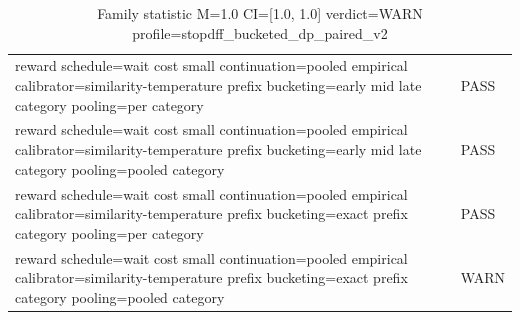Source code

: \begin{table}[h]
\begin{tabular}{ll}
reward schedule=wait cost small  continuation=pooled empirical  calibrator=similarity-temperature  prefix bucketing=early mid late  category pooling=per category & PASS \\
reward schedule=wait cost small  continuation=pooled empirical  calibrator=similarity-temperature  prefix bucketing=early mid late  category pooling=pooled category & PASS \\
reward schedule=wait cost small  continuation=pooled empirical  calibrator=similarity-temperature  prefix bucketing=exact prefix  category pooling=per category & PASS \\
reward schedule=wait cost small  continuation=pooled empirical  calibrator=similarity-temperature  prefix bucketing=exact prefix  category pooling=pooled category & WARN \\
\hline
\end{tabular}
\caption{Family statistic M=1.0 CI=[1.0, 1.0] verdict=WARN profile=stopdff_bucketed_dp_paired_v2}
\end{table}

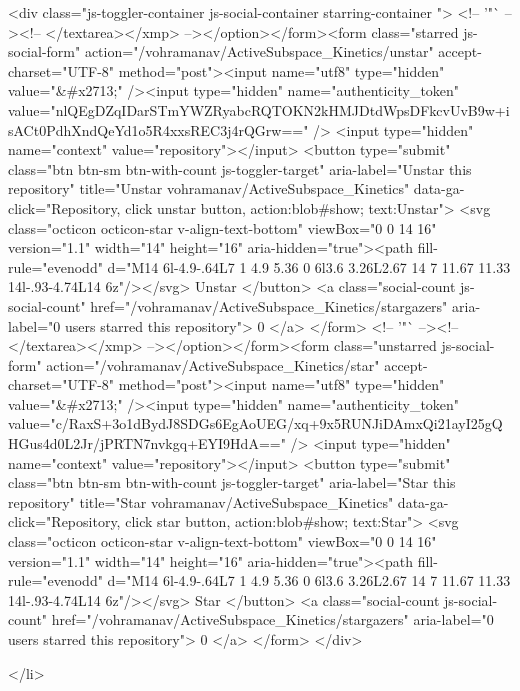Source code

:   <div class="js-toggler-container js-social-container starring-container ">
    <!-- '"` --><!-- </textarea></xmp> --></option></form><form class="starred js-social-form" action="/vohramanav/ActiveSubspace_Kinetics/unstar" accept-charset="UTF-8" method="post"><input name="utf8" type="hidden" value="&#x2713;" /><input type="hidden" name="authenticity_token" value="nlQEgDZqIDarSTmYWZRyabcRQTOKN2kHMJDtdWpsDFkcvUvB9w+isACt0PdhXndQeYd1o5R4xxsREC3j4rQGrw==" />
      <input type="hidden" name="context" value="repository"></input>
      <button
        type="submit"
        class="btn btn-sm btn-with-count js-toggler-target"
        aria-label="Unstar this repository" title="Unstar vohramanav/ActiveSubspace_Kinetics"
        data-ga-click="Repository, click unstar button, action:blob#show; text:Unstar">
        <svg class="octicon octicon-star v-align-text-bottom" viewBox="0 0 14 16" version="1.1" width="14" height="16" aria-hidden="true"><path fill-rule="evenodd" d="M14 6l-4.9-.64L7 1 4.9 5.36 0 6l3.6 3.26L2.67 14 7 11.67 11.33 14l-.93-4.74L14 6z"/></svg>
        Unstar
      </button>
        <a class="social-count js-social-count" href="/vohramanav/ActiveSubspace_Kinetics/stargazers"
           aria-label="0 users starred this repository">
          0
        </a>
</form>
    <!-- '"` --><!-- </textarea></xmp> --></option></form><form class="unstarred js-social-form" action="/vohramanav/ActiveSubspace_Kinetics/star" accept-charset="UTF-8" method="post"><input name="utf8" type="hidden" value="&#x2713;" /><input type="hidden" name="authenticity_token" value="c/RaxS+3o1dBydJ8SDGs6EgAoUEG/xq+9x5RUNJiDAmxQi21ayI25gQHGus4d0L2Jr/jPRTN7nvkgq+EYI9HdA==" />
      <input type="hidden" name="context" value="repository"></input>
      <button
        type="submit"
        class="btn btn-sm btn-with-count js-toggler-target"
        aria-label="Star this repository" title="Star vohramanav/ActiveSubspace_Kinetics"
        data-ga-click="Repository, click star button, action:blob#show; text:Star">
        <svg class="octicon octicon-star v-align-text-bottom" viewBox="0 0 14 16" version="1.1" width="14" height="16" aria-hidden="true"><path fill-rule="evenodd" d="M14 6l-4.9-.64L7 1 4.9 5.36 0 6l3.6 3.26L2.67 14 7 11.67 11.33 14l-.93-4.74L14 6z"/></svg>
        Star
      </button>
        <a class="social-count js-social-count" href="/vohramanav/ActiveSubspace_Kinetics/stargazers"
           aria-label="0 users starred this repository">
          0
        </a>
</form>  </div>

  </li>

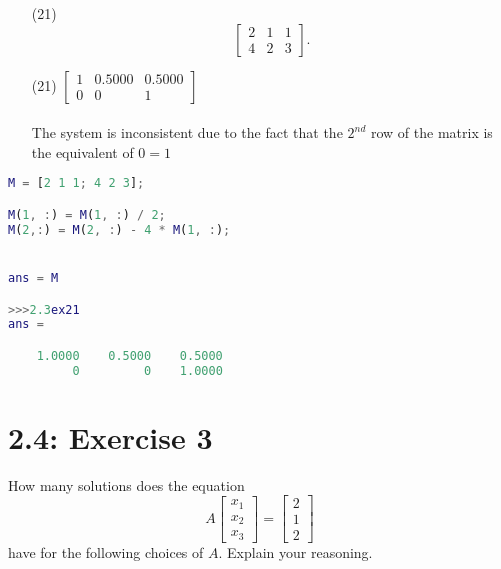 \documentclass{report}
\begin{document}
\begin{enumerate}
    \item[(21)]
\[
\begin{bmatrix}
 2 &  1  &  1   \\
 4 &  2  &  3
\end{bmatrix}.
\]
    
\end{enumerate}

\sol 

\begin{enumerate}
\item[(21)] $\begin{bmatrix}1&0.5000&0.5000 \\ 0&0&1 \end{bmatrix}$ \\
\\
The system is inconsistent due to the fact that the $2^{nd}$ row of the matrix is the equivalent of $0 = 1$
\end{enumerate}

\begin{lstlisting}[language=Matlab, caption={MATLAB code}, xleftmargin=\parindent]
M = [2 1 1; 4 2 3];

M(1, :) = M(1, :) / 2;
M(2,:) = M(2, :) - 4 * M(1, :);


ans = M

>>>2.3ex21
ans =

    1.0000    0.5000    0.5000
         0         0    1.0000

\end{lstlisting}


\section*{2.4: Exercise 3} 

How many solutions does the equation
\[
A \begin{bmatrix} x_1 \\ x_2 \\ x_3 \end{bmatrix} = \begin{bmatrix} 2 \\ 1 \\ 2 \end{bmatrix}
\]
have for the following choices of $A$.  Explain your reasoning.
\end{document}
....................
● Problem: Repeat each entry exactly as it appears; skip any picture.

● Completed exercise:
Source code

: \begin{table}[h]
\begin{tabular}{ll}
reward schedule=wait cost small  continuation=pooled empirical  calibrator=similarity-temperature  prefix bucketing=early mid late  category pooling=per category & PASS \\
reward schedule=wait cost small  continuation=pooled empirical  calibrator=similarity-temperature  prefix bucketing=early mid late  category pooling=pooled category & PASS \\
reward schedule=wait cost small  continuation=pooled empirical  calibrator=similarity-temperature  prefix bucketing=exact prefix  category pooling=per category & PASS \\
reward schedule=wait cost small  continuation=pooled empirical  calibrator=similarity-temperature  prefix bucketing=exact prefix  category pooling=pooled category & WARN \\
\hline
\end{tabular}
\caption{Family statistic M=1.0 CI=[1.0, 1.0] verdict=WARN profile=stopdff_bucketed_dp_paired_v2}
\end{table}

Source code

:   <div class="js-toggler-container js-social-container starring-container ">
    <!-- '"` --><!-- </textarea></xmp> --></option></form><form class="starred js-social-form" action="/vohramanav/ActiveSubspace_Kinetics/unstar" accept-charset="UTF-8" method="post"><input name="utf8" type="hidden" value="&#x2713;" /><input type="hidden" name="authenticity_token" value="nlQEgDZqIDarSTmYWZRyabcRQTOKN2kHMJDtdWpsDFkcvUvB9w+isACt0PdhXndQeYd1o5R4xxsREC3j4rQGrw==" />
      <input type="hidden" name="context" value="repository"></input>
      <button
        type="submit"
        class="btn btn-sm btn-with-count js-toggler-target"
        aria-label="Unstar this repository" title="Unstar vohramanav/ActiveSubspace_Kinetics"
        data-ga-click="Repository, click unstar button, action:blob#show; text:Unstar">
        <svg class="octicon octicon-star v-align-text-bottom" viewBox="0 0 14 16" version="1.1" width="14" height="16" aria-hidden="true"><path fill-rule="evenodd" d="M14 6l-4.9-.64L7 1 4.9 5.36 0 6l3.6 3.26L2.67 14 7 11.67 11.33 14l-.93-4.74L14 6z"/></svg>
        Unstar
      </button>
        <a class="social-count js-social-count" href="/vohramanav/ActiveSubspace_Kinetics/stargazers"
           aria-label="0 users starred this repository">
          0
        </a>
</form>
    <!-- '"` --><!-- </textarea></xmp> --></option></form><form class="unstarred js-social-form" action="/vohramanav/ActiveSubspace_Kinetics/star" accept-charset="UTF-8" method="post"><input name="utf8" type="hidden" value="&#x2713;" /><input type="hidden" name="authenticity_token" value="c/RaxS+3o1dBydJ8SDGs6EgAoUEG/xq+9x5RUNJiDAmxQi21ayI25gQHGus4d0L2Jr/jPRTN7nvkgq+EYI9HdA==" />
      <input type="hidden" name="context" value="repository"></input>
      <button
        type="submit"
        class="btn btn-sm btn-with-count js-toggler-target"
        aria-label="Star this repository" title="Star vohramanav/ActiveSubspace_Kinetics"
        data-ga-click="Repository, click star button, action:blob#show; text:Star">
        <svg class="octicon octicon-star v-align-text-bottom" viewBox="0 0 14 16" version="1.1" width="14" height="16" aria-hidden="true"><path fill-rule="evenodd" d="M14 6l-4.9-.64L7 1 4.9 5.36 0 6l3.6 3.26L2.67 14 7 11.67 11.33 14l-.93-4.74L14 6z"/></svg>
        Star
      </button>
        <a class="social-count js-social-count" href="/vohramanav/ActiveSubspace_Kinetics/stargazers"
           aria-label="0 users starred this repository">
          0
        </a>
</form>  </div>

  </li>

 \documentclass{report}
\begin{document}
\begin{enumerate}
    \item[(21)]
\[
\begin{bmatrix}
 2 &  1  &  1   \\
 4 &  2  &  3
\end{bmatrix}.
\]
    
\end{enumerate}

\sol 

\begin{enumerate}
\item[(21)] $\begin{bmatrix}1&0.5000&0.5000 \\ 0&0&1 \end{bmatrix}$ \\
\\
The system is inconsistent due to the fact that the $2^{nd}$ row of the matrix is the equivalent of $0 = 1$
\end{enumerate}

\begin{lstlisting}[language=Matlab, caption={MATLAB code}, xleftmargin=\parindent]
M = [2 1 1; 4 2 3];

M(1, :) = M(1, :) / 2;
M(2,:) = M(2, :) - 4 * M(1, :);


ans = M

>>>2.3ex21
ans =

    1.0000    0.5000    0.5000
         0         0    1.0000

\end{lstlisting}


\section*{2.4: Exercise 3} 

How many solutions does the equation
\[
A \begin{bmatrix} x_1 \\ x_2 \\ x_3 \end{bmatrix} = \begin{bmatrix} 2 \\ 1 \\ 2 \end{bmatrix}
\]
have for the following choices of $A$.  Explain your reasoning.
\end{document}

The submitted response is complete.